[Exercise goal]: What is needed here is an exact copy of every entry.
• • • • • • •
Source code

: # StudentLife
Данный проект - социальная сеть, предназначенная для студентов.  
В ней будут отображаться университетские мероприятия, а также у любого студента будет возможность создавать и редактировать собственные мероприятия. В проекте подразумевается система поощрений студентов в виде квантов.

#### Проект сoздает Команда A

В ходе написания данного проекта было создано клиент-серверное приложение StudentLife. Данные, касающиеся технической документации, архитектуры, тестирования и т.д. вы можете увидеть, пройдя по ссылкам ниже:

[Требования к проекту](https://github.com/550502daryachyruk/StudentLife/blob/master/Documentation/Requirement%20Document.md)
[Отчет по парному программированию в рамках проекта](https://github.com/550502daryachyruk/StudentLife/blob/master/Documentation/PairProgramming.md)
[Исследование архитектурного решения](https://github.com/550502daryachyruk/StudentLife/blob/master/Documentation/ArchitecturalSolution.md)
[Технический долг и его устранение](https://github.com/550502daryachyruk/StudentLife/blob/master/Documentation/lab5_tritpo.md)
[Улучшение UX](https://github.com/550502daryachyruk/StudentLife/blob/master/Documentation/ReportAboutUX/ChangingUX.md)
• • • • • • •
[Response area]:
Source code

: # StudentLife
Данный проект - социальная сеть, предназначенная для студентов.  
В ней будут отображаться университетские мероприятия, а также у любого студента будет возможность создавать и редактировать собственные мероприятия. В проекте подразумевается система поощрений студентов в виде квантов.

#### Проект сoздает Команда A

В ходе написания данного проекта было создано клиент-серверное приложение StudentLife. Данные, касающиеся технической документации, архитектуры, тестирования и т.д. вы можете увидеть, пройдя по ссылкам ниже:

[Требования к проекту](https://github.com/550502daryachyruk/StudentLife/blob/master/Documentation/Requirement%20Document.md)
[Отчет по парному программированию в рамках проекта](https://github.com/550502daryachyruk/StudentLife/blob/master/Documentation/PairProgramming.md)
[Исследование архитектурного решения](https://github.com/550502daryachyruk/StudentLife/blob/master/Documentation/ArchitecturalSolution.md)
[Технический долг и его устранение](https://github.com/550502daryachyruk/StudentLife/blob/master/Documentation/lab5_tritpo.md)
[Улучшение UX](https://github.com/550502daryachyruk/StudentLife/blob/master/Documentation/ReportAboutUX/ChangingUX.md)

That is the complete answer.